[Saved entries]
◆ ◆ ◆
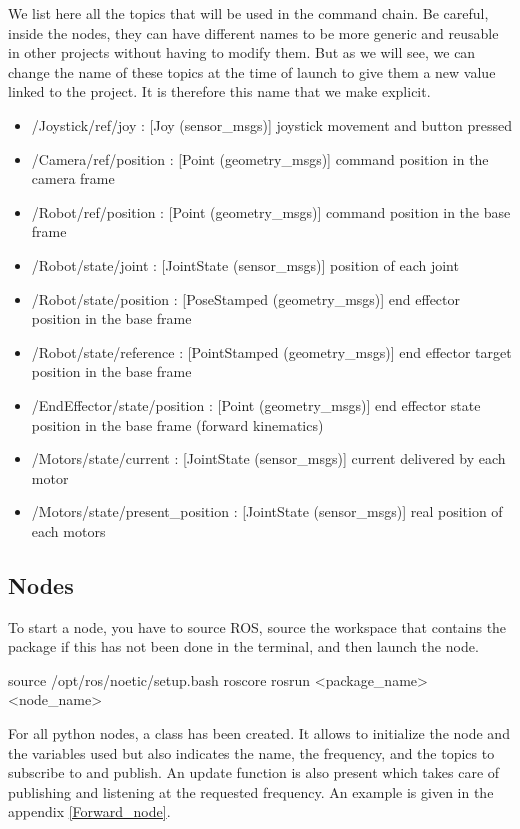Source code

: We list here all the topics that will be used in the command chain. Be careful, inside the nodes, they can have different names to be more generic and reusable in other projects without having to modify them. But as we will see, we can change the name of these topics at the time of launch to give them a new value linked to the project. It is therefore this name that we make explicit. 
\begin{itemize}
    \item /Joystick/ref/joy : [Joy (sensor\_msgs)] joystick movement and button pressed
    \item /Camera/ref/position : [Point (geometry\_msgs)] command position in the camera frame
    \item /Robot/ref/position : [Point (geometry\_msgs)] command position in the base frame
    \item /Robot/state/joint : [JointState (sensor\_msgs)] position of each joint
    \item /Robot/state/position : [PoseStamped (geometry\_msgs)] end effector position in the base frame
    \item /Robot/state/reference : [PointStamped (geometry\_msgs)] end effector target position in the base frame
    \item /EndEffector/state/position : [Point (geometry\_msgs)] end effector state position in the base frame (forward kinematics)
    \item /Motors/state/current : [JointState (sensor\_msgs)] current delivered by each motor
    \item /Motors/state/present\_position : [JointState (sensor\_msgs)] real position of each motors
\end{itemize}

\subsection{Nodes}
To start a node, you have to source ROS, source the workspace that contains the package if this has not been done in the terminal, and then launch the node.
\begin{commandshell}
    source /opt/ros/noetic/setup.bash
    roscore
    rosrun <package_name> <node_name>
\end{commandshell}

\bigbreak
For all python nodes, a class has been created. It allows to initialize the node and the variables used but also indicates the name, the frequency, and the topics to subscribe to and publish. An update function is also present which takes care of publishing and listening at the requested frequency. An example is given in the appendix \ref{Forward_node}.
◆ ◆ ◆
Your assignment :: Exactly reproduce the entries above, minus the pictures.

Output for this task ::
Source code

: We list here all the topics that will be used in the command chain. Be careful, inside the nodes, they can have different names to be more generic and reusable in other projects without having to modify them. But as we will see, we can change the name of these topics at the time of launch to give them a new value linked to the project. It is therefore this name that we make explicit. 
\begin{itemize}
    \item /Joystick/ref/joy : [Joy (sensor\_msgs)] joystick movement and button pressed
    \item /Camera/ref/position : [Point (geometry\_msgs)] command position in the camera frame
    \item /Robot/ref/position : [Point (geometry\_msgs)] command position in the base frame
    \item /Robot/state/joint : [JointState (sensor\_msgs)] position of each joint
    \item /Robot/state/position : [PoseStamped (geometry\_msgs)] end effector position in the base frame
    \item /Robot/state/reference : [PointStamped (geometry\_msgs)] end effector target position in the base frame
    \item /EndEffector/state/position : [Point (geometry\_msgs)] end effector state position in the base frame (forward kinematics)
    \item /Motors/state/current : [JointState (sensor\_msgs)] current delivered by each motor
    \item /Motors/state/present\_position : [JointState (sensor\_msgs)] real position of each motors
\end{itemize}

\subsection{Nodes}
To start a node, you have to source ROS, source the workspace that contains the package if this has not been done in the terminal, and then launch the node.
\begin{commandshell}
    source /opt/ros/noetic/setup.bash
    roscore
    rosrun <package_name> <node_name>
\end{commandshell}

\bigbreak
For all python nodes, a class has been created. It allows to initialize the node and the variables used but also indicates the name, the frequency, and the topics to subscribe to and publish. An update function is also present which takes care of publishing and listening at the requested frequency. An example is given in the appendix \ref{Forward_node}.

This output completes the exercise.